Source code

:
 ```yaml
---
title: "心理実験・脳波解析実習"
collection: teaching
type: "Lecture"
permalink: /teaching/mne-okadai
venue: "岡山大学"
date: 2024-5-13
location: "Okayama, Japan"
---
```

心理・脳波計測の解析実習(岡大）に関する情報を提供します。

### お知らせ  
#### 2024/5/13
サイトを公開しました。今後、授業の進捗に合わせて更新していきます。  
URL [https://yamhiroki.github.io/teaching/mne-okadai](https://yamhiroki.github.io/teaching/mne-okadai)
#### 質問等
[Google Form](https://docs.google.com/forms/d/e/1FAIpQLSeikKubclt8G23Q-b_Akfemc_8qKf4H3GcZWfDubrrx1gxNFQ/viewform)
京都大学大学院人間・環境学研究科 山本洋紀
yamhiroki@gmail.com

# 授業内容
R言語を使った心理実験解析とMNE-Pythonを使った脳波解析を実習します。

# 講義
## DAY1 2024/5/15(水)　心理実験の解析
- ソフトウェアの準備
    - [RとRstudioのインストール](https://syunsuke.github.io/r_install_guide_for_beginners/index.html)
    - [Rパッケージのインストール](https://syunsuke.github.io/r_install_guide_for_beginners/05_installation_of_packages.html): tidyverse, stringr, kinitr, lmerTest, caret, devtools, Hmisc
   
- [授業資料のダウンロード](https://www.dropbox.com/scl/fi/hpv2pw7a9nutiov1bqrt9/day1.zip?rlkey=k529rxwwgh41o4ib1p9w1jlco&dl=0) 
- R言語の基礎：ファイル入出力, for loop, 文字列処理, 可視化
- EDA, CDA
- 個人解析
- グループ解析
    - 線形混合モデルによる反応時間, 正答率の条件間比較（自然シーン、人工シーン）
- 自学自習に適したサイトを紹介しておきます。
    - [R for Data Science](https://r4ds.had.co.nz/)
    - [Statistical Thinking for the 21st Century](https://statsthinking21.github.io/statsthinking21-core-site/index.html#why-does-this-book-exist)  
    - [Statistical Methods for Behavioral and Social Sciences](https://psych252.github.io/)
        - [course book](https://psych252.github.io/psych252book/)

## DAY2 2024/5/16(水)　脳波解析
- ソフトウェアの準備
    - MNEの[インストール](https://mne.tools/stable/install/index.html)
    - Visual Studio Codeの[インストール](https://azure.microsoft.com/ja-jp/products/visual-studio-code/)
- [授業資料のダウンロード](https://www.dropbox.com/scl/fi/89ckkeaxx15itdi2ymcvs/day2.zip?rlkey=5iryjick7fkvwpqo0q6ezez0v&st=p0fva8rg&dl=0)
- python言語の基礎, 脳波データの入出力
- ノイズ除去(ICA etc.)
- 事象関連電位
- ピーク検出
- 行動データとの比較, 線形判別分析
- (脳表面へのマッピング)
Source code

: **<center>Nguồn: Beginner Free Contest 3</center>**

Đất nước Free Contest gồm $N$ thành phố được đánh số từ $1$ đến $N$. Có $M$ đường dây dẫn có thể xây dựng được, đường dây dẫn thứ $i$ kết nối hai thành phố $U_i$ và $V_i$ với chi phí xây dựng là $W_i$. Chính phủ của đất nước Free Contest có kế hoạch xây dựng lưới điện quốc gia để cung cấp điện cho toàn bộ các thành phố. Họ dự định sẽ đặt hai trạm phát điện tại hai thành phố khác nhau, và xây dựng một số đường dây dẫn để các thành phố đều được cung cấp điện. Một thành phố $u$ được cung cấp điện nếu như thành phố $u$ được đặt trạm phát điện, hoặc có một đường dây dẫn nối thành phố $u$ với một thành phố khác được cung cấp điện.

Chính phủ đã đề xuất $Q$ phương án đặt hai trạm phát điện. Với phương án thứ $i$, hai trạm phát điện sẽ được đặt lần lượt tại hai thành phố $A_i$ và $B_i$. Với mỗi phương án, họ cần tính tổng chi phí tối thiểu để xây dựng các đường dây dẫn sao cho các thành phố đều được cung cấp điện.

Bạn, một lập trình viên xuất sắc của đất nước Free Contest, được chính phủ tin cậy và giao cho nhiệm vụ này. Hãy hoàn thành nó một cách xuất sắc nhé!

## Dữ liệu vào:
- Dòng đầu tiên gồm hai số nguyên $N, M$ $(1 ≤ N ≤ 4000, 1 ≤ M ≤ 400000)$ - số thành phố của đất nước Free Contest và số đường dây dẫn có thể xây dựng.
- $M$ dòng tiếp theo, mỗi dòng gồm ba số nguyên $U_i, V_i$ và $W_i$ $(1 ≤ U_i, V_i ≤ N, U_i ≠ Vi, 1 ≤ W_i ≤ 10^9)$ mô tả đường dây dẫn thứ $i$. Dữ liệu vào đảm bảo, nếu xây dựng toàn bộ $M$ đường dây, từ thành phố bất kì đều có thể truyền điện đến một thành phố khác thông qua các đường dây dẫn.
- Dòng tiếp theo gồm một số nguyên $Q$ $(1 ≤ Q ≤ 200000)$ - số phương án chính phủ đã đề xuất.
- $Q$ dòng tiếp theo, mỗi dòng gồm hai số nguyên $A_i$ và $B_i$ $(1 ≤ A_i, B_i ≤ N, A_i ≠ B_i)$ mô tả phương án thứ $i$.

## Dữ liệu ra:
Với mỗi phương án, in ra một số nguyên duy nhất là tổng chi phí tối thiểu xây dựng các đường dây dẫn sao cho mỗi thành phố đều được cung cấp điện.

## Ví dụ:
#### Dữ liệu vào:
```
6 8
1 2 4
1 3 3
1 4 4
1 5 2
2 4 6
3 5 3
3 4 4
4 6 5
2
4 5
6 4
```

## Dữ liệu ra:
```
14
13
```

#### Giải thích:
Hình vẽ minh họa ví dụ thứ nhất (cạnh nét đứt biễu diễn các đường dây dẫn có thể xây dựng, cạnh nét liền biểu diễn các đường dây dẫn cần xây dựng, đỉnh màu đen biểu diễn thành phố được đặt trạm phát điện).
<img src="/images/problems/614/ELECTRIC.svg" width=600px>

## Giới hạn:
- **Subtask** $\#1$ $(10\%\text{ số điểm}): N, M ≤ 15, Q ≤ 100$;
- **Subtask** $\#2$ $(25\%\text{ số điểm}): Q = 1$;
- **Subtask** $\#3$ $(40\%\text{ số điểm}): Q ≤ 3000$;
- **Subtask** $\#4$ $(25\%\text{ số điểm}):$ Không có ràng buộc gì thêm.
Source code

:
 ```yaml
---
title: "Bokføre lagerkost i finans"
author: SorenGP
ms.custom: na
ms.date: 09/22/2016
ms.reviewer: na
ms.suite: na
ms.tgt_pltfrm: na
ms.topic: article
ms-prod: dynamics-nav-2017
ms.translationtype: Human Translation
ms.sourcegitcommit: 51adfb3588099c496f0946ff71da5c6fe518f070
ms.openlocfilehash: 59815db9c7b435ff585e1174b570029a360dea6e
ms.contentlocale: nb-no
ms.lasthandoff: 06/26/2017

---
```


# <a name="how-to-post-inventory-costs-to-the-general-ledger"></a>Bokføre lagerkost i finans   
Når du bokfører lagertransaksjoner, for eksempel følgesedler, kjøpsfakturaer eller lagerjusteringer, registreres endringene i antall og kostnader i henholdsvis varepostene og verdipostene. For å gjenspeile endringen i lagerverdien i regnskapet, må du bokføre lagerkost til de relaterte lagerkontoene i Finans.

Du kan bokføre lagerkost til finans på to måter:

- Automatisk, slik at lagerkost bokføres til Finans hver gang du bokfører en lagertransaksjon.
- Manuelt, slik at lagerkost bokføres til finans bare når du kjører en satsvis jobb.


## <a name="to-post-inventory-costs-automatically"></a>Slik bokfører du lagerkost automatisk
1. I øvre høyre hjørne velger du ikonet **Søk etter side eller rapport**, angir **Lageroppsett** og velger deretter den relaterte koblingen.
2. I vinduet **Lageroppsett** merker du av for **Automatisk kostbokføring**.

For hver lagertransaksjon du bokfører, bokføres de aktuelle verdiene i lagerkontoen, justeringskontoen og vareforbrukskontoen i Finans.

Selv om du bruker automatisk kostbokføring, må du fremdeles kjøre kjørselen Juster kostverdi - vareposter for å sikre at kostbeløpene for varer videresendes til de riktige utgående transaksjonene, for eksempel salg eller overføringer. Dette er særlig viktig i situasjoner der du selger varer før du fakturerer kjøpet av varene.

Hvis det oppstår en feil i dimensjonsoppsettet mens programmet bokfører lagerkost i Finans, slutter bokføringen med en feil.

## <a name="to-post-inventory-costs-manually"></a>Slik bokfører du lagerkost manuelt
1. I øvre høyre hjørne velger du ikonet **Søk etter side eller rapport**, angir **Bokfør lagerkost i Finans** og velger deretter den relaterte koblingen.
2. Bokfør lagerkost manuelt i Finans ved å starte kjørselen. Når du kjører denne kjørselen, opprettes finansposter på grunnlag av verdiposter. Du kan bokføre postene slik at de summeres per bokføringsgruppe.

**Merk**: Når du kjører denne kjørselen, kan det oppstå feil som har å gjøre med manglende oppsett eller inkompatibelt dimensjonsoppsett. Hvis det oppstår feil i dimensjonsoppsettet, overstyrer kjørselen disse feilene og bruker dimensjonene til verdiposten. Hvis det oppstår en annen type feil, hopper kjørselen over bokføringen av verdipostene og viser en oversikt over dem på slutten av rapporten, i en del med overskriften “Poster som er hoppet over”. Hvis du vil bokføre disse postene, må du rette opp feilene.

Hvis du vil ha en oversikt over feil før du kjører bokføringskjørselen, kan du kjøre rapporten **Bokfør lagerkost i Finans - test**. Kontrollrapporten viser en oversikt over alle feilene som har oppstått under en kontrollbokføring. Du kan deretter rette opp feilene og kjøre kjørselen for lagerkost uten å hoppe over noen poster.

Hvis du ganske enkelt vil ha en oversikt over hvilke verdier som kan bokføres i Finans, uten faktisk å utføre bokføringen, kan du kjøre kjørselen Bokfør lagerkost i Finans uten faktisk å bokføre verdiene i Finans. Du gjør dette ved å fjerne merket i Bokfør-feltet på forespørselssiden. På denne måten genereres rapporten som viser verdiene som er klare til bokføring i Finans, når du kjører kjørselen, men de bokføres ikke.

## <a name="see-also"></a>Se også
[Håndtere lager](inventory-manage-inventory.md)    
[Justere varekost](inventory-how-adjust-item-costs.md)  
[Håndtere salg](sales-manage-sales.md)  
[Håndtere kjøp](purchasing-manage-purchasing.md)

==============================

Task description: The required output is a copy of each line in the records where the string "høyre" occurs.

Answer for this exercise:
1. I øvre høyre hjørne velger du ikonet **Søk etter side eller rapport**, angir **Lageroppsett** og velger deretter den relaterte koblingen.
1. I øvre høyre hjørne velger du ikonet **Søk etter side eller rapport**, angir **Bokfør lagerkost i Finans** og velger deretter den relaterte koblingen.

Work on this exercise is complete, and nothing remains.